With Facebook, that could be true. Or it could maybe not be true. For years I've fought with FB over my albums of cross-Canada trips that should be visible to Everyone. Mostly they're not.

It seems that they can open individual pix to Everyone. But they're lousy at doing it with albums. 

Too bad...


----------



## Winnow

This is the link it should be open to everyone 

https://www.facebook.com/media/set/?set=a.10150694524395304.700604.760610303&l=8ef6e2c871


----------



## Countryboy

Winnow said:


> This is the link it should be open to everyone
> 
> https://www.facebook.com/media/set/?set=a.10150694524395304.700604.760610303&l=8ef6e2c871


Perfick!! Thanx.


----------



## ArreauStandardPoodle

It is so wonderful to see what a great time these dogs are having. If we had lure coursing in our area, I would most definitely take the Whippets out. They run like the freaking wind!


----------



## Countryboy

ArreauStandardPoodle said:


> It is so wonderful to see what a great time these dogs are having. *If we had lure coursing in our area*, I would most definitely take the Whippets out. They run like the freaking wind!


I finally got a chance to get back and see that video. Wow! I wish I looked that good running down the beach, eh?  

Tho probably me and my guy would make it abt a hundred metres and then wander off to dig clams . . . or something! 

Too bad tho . . no lure coursing in ON?


----------



## littlestitches

What pulls the lure? Do the dogs ever catch it? 

Thanks for posting, that was fun to see.

Paula


----------



## Winnow

It a machine that pulls it hooked up to a car battery 
Something like this 

http://www.thehuntinglife.com/forums/uploads/monthly_02_2009/post-14991-1234873327_thumb.jpg

And no they do not catch it


----------



## cavon

On the topic of lure coursing, my boy has already earned his coursing aptitude title and is already on his way to his coursing aptitude excellence title.


----------



## Winnow

Congratulations on your boy, great job.
Cant wait to see my dogs on the run.


----------



## whitepoodles

Cavon:

Not only is Finnegan one of the most beautiful red poodles I have ever seen, but he has a mind and intelligence to match.

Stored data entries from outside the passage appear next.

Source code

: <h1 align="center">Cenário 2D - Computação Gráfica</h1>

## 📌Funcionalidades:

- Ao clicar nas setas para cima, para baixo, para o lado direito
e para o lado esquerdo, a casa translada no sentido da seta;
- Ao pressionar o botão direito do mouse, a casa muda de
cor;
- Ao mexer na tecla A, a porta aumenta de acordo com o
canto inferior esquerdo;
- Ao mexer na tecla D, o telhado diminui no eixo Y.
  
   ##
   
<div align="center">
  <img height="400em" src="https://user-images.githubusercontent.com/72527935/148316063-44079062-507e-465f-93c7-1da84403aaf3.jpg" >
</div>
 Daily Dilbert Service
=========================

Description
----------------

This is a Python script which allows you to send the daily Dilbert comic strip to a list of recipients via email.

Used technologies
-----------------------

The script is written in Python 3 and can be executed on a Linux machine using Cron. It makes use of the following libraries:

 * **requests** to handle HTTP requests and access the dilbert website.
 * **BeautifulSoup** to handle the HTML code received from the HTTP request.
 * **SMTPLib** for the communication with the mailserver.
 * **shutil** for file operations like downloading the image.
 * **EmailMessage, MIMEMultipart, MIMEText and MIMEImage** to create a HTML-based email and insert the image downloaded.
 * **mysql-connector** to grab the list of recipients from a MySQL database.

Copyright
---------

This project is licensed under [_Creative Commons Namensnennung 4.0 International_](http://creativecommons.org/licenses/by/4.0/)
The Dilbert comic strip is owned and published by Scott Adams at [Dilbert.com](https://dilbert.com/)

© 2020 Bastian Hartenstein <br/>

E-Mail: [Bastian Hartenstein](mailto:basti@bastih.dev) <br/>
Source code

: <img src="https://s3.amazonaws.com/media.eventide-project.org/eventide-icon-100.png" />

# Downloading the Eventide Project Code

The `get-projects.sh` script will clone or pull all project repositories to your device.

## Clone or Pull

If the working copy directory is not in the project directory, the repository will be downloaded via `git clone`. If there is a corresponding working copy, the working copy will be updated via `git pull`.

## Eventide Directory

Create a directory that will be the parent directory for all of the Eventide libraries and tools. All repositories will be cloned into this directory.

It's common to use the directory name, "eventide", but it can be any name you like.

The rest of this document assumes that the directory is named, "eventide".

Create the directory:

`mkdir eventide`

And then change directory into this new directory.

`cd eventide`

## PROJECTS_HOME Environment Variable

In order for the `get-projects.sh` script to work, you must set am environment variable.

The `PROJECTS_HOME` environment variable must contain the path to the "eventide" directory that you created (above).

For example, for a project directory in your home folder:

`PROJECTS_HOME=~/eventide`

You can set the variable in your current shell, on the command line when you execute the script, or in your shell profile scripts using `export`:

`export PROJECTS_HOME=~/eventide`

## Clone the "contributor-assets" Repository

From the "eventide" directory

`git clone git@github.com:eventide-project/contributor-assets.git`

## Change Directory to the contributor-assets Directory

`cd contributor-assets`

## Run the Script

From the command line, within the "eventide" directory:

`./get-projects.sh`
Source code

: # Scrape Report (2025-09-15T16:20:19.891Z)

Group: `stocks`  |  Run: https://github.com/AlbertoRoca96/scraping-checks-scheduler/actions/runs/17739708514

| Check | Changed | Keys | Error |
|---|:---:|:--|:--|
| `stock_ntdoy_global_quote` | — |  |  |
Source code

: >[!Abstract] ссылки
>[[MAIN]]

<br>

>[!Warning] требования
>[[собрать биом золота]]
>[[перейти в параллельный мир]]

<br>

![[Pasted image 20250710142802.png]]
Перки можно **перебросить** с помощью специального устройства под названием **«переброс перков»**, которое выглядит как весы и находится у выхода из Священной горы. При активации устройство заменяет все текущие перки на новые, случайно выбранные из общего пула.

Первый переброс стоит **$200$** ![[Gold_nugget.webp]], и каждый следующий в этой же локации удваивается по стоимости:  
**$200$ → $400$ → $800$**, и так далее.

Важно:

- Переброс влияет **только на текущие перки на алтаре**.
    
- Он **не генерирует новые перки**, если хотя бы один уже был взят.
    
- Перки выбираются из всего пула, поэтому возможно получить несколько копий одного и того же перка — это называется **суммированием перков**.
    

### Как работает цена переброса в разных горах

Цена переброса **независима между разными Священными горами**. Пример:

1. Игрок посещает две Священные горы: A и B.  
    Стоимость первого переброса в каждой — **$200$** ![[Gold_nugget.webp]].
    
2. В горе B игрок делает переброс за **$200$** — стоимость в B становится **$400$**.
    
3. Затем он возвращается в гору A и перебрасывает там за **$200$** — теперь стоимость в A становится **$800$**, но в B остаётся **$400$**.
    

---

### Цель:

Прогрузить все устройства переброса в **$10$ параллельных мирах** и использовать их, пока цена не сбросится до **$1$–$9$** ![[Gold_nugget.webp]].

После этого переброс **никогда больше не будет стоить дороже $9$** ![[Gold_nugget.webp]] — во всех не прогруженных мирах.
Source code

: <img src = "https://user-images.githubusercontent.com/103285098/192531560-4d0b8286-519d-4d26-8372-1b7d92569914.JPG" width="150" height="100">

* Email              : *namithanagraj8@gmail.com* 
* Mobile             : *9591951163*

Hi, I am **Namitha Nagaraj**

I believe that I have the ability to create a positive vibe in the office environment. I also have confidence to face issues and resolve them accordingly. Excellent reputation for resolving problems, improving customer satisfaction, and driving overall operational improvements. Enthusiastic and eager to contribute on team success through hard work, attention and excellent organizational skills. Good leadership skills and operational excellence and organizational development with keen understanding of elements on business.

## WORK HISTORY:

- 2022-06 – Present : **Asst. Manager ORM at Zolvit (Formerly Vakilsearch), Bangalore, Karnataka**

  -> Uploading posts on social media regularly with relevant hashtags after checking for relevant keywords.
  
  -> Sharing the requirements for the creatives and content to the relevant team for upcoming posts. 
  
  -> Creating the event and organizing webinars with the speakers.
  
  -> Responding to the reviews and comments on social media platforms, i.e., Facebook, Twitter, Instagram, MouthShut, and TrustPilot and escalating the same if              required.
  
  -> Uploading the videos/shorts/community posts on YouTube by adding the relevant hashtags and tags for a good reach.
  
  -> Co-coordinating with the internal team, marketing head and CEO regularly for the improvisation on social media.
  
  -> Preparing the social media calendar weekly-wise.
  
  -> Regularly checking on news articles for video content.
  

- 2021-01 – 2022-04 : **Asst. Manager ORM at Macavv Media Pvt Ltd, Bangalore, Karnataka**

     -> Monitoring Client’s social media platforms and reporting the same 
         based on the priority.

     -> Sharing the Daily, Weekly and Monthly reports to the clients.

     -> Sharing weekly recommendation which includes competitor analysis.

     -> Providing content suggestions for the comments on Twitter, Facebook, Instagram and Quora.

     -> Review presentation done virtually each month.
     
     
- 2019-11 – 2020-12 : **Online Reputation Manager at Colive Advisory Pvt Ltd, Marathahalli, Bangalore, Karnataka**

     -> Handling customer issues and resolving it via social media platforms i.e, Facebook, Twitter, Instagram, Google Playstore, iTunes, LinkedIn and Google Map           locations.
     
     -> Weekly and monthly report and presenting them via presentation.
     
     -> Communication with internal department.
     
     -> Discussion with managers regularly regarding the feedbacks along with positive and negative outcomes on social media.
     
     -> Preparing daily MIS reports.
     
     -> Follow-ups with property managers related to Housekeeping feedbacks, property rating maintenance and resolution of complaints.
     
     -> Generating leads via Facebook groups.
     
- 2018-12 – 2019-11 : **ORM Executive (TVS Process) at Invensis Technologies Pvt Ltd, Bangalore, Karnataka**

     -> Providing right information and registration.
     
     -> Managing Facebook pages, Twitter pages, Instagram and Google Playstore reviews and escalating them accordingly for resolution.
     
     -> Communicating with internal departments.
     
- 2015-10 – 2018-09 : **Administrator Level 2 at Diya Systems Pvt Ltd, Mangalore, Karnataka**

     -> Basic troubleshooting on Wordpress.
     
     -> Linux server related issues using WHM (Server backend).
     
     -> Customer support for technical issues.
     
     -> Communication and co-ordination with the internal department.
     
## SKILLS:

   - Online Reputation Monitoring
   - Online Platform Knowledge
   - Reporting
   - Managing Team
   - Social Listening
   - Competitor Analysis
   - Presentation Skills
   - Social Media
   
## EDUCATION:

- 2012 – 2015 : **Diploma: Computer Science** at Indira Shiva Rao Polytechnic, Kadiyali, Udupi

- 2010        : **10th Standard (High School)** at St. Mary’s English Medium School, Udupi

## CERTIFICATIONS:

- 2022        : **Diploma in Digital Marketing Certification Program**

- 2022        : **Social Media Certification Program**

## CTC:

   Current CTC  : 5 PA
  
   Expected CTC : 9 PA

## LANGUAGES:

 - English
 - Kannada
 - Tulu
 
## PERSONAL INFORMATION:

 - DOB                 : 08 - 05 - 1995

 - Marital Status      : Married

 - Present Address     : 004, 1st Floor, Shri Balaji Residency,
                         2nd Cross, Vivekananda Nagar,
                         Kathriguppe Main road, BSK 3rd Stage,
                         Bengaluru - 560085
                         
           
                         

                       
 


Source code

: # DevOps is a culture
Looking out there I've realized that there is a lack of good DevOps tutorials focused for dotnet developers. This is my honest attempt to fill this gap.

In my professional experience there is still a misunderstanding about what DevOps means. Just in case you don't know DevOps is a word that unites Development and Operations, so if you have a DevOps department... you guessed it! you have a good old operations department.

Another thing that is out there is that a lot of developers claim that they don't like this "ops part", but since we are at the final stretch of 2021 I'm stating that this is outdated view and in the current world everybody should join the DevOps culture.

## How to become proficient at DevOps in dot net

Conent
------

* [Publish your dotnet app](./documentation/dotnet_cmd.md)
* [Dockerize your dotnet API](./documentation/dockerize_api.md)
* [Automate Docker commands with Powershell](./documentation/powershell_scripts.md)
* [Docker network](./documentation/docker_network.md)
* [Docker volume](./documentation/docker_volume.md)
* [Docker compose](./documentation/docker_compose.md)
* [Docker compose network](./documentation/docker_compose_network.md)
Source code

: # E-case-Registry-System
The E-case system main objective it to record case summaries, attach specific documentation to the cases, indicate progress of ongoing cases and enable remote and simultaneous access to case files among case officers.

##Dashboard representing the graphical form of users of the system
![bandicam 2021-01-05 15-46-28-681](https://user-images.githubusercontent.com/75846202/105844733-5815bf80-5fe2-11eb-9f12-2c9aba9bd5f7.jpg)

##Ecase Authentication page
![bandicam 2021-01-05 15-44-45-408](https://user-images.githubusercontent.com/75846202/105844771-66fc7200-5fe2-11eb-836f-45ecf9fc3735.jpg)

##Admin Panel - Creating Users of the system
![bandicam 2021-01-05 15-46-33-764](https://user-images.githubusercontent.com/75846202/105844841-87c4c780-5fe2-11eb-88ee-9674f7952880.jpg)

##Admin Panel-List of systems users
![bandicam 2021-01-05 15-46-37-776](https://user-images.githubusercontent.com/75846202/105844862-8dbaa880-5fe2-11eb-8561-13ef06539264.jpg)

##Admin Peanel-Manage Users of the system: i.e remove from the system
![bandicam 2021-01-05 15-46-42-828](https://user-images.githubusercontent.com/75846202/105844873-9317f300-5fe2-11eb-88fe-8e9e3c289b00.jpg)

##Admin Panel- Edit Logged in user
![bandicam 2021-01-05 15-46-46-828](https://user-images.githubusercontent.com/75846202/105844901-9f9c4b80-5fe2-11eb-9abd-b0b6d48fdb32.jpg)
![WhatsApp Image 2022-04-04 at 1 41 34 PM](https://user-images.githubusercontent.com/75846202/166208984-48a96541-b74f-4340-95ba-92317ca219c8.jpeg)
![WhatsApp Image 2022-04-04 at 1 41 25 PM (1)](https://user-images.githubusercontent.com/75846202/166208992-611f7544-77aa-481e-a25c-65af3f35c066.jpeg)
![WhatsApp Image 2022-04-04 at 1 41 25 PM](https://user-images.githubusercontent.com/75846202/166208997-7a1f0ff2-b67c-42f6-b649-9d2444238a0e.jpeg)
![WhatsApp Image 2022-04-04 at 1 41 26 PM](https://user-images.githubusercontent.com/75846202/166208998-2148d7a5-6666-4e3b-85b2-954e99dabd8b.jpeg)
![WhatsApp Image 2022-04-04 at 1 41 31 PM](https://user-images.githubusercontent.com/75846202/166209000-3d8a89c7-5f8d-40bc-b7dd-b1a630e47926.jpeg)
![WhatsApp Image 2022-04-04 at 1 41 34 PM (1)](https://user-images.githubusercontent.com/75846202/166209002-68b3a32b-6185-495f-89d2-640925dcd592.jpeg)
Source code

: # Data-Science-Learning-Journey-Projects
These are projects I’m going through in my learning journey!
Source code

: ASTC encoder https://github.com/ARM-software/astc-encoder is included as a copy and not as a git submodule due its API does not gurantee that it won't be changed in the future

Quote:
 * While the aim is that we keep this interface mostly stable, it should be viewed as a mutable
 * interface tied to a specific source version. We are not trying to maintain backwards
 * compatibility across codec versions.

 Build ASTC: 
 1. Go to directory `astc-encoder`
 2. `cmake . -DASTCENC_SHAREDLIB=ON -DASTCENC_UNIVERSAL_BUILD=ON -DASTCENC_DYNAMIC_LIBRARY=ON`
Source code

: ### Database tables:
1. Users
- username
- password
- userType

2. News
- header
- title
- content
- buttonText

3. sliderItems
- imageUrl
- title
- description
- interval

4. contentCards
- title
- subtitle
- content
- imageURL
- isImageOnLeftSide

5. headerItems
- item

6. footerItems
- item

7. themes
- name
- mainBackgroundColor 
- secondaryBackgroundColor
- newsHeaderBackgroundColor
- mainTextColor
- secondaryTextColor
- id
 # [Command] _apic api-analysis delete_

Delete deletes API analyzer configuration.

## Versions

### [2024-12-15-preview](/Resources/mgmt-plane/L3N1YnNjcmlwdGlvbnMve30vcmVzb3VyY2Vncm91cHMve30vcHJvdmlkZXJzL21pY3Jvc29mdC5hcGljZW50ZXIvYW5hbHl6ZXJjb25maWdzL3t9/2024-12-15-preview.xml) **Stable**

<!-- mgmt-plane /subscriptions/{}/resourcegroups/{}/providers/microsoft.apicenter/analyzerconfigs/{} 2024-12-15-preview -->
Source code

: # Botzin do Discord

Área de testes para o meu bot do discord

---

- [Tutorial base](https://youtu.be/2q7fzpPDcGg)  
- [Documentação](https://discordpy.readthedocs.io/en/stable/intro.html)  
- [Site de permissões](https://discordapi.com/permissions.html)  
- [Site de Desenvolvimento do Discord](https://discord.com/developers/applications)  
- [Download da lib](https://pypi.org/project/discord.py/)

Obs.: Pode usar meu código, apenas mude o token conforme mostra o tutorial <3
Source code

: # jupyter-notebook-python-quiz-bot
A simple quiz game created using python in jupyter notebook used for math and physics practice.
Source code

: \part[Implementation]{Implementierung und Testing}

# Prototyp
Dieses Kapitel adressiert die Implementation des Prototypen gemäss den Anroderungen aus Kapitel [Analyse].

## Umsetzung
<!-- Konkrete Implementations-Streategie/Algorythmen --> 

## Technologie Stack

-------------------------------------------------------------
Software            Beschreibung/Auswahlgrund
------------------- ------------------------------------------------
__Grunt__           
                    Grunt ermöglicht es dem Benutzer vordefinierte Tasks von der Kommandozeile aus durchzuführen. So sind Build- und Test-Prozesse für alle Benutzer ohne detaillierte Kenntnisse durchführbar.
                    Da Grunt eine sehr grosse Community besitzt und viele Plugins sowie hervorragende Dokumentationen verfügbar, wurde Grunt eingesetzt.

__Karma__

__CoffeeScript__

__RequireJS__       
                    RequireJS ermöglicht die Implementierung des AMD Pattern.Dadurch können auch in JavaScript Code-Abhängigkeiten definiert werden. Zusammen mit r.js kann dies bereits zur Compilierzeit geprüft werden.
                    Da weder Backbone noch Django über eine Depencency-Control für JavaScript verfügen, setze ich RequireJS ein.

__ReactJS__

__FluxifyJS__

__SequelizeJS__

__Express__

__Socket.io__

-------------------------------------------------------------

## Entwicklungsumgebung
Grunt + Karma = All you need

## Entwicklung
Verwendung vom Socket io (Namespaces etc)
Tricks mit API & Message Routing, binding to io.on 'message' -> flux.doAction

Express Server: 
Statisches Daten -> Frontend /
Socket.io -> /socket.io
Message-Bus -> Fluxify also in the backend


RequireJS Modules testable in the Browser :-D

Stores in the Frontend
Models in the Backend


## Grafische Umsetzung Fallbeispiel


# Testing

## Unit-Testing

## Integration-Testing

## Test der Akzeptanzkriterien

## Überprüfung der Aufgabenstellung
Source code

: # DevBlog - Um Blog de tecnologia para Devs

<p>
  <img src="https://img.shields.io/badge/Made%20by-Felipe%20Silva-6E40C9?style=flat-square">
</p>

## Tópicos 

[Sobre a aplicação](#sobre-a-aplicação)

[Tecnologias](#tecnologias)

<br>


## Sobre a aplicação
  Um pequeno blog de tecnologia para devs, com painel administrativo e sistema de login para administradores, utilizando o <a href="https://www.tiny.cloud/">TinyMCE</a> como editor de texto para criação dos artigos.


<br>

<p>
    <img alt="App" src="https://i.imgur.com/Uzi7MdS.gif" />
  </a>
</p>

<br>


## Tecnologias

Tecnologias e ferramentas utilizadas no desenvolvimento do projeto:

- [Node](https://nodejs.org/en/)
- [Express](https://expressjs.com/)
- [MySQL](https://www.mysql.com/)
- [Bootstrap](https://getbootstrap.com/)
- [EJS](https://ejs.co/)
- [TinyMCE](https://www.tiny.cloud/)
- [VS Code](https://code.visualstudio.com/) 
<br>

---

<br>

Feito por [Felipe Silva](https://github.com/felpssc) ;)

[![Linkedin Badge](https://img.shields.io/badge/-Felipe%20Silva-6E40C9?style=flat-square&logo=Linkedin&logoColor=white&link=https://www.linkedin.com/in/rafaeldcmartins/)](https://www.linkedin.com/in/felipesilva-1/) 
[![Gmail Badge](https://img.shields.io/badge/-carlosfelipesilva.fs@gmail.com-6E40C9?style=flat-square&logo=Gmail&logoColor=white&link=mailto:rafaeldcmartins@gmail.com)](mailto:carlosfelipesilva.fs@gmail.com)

Huge congratulations to you for all your accomplishments with Finny, and I have non doubt his breeder is equally proud of him.

Good luck in the future, you certainly raised the bar high for this beautiful red boy !


----------



## whitepoodles

Cavon:

Also, can this gorgeous boy ever cover ground WOHOO !!


----------



## ArreauStandardPoodle

Way to go Cavon. That is fantastic! Where do you go to get a dog ready for this in South Western Ontario?


----------



## cavon

Cherie, Finnegan had no training! That was his first run ever. I always felt he had a very strong prey drive - especially the way he chases my cats!! LOL!!

I brought him out give it a try because it looked like so much fun and before his turn I brought him close to watch a few dogs run, so he would get excited, and he was beside himself. Every time the steward yelled, "tally ho!" Finnie would get crazy!

and then it was our turn - I knew he would run, but I wasn't sure if he would do the whole course or just go part way and stop, wondering why I wasn't shouting for him to come back! BUT run he did and now he can just hear the noise the machine makes and he gets all excited. it is really amazing to watch in person and there are poodles that run even faster than my boy - they are a beautiful sight to behold!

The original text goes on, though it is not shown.